§ **Provided data**:
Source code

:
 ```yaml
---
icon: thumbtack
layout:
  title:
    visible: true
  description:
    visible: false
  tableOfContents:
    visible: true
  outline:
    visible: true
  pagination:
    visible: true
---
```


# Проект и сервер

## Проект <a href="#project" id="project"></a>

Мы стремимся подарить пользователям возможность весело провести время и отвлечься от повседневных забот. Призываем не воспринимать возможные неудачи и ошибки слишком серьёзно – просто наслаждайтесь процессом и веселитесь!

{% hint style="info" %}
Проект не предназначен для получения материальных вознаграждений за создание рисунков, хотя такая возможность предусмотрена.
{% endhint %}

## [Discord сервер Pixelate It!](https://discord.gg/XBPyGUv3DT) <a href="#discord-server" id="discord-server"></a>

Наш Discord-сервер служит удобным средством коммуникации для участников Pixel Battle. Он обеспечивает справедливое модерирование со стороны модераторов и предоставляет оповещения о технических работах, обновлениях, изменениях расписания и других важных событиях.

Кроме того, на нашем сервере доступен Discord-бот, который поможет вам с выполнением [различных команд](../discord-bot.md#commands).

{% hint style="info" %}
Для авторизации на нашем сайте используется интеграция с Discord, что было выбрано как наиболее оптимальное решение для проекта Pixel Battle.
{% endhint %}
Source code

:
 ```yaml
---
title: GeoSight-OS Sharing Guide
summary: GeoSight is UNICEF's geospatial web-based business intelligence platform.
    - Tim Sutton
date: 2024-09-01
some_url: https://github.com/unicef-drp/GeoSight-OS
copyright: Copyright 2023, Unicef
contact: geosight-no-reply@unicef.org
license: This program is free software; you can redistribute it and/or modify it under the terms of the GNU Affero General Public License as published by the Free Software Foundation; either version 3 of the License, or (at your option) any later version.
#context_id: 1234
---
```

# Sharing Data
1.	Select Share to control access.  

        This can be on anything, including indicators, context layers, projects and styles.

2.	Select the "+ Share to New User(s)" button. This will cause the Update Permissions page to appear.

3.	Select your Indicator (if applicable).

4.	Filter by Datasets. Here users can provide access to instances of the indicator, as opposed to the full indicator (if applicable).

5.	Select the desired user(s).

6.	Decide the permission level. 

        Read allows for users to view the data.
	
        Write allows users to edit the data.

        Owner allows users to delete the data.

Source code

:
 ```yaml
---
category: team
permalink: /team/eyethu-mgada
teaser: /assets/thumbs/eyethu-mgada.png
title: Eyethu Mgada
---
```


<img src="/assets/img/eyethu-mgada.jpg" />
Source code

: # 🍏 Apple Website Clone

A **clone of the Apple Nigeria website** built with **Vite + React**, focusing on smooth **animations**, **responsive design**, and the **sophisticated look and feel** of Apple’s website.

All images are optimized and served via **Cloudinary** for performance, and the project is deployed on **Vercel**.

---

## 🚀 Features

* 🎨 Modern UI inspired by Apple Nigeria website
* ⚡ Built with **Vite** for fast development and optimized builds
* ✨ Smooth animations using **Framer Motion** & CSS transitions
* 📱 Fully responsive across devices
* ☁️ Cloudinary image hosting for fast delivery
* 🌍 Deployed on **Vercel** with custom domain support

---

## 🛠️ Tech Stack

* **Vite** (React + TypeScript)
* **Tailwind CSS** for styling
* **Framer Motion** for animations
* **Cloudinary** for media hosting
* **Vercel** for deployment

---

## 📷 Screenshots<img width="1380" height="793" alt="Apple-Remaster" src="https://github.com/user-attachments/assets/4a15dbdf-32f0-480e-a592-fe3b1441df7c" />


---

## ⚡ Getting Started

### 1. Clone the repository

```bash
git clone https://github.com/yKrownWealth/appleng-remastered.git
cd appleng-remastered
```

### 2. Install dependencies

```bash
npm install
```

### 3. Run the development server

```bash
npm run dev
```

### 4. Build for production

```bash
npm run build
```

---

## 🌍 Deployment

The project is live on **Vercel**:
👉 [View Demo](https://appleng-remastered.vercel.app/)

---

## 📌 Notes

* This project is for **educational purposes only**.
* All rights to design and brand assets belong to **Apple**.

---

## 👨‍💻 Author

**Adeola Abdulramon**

§ **Your assignment**: Please print exactly the lines of the entries above, beginning with the line that contains "### 4. Build for production" and ending with the last line.

§ **Expected answer**:
### 4. Build for production

```bash
npm run build
```

---

## 🌍 Deployment

The project is live on **Vercel**:
👉 [View Demo](https://appleng-remastered.vercel.app/)

---

## 📌 Notes

* This project is for **educational purposes only**.
* All rights to design and brand assets belong to **Apple**.

---

## 👨‍💻 Author

**Adeola Abdulramon**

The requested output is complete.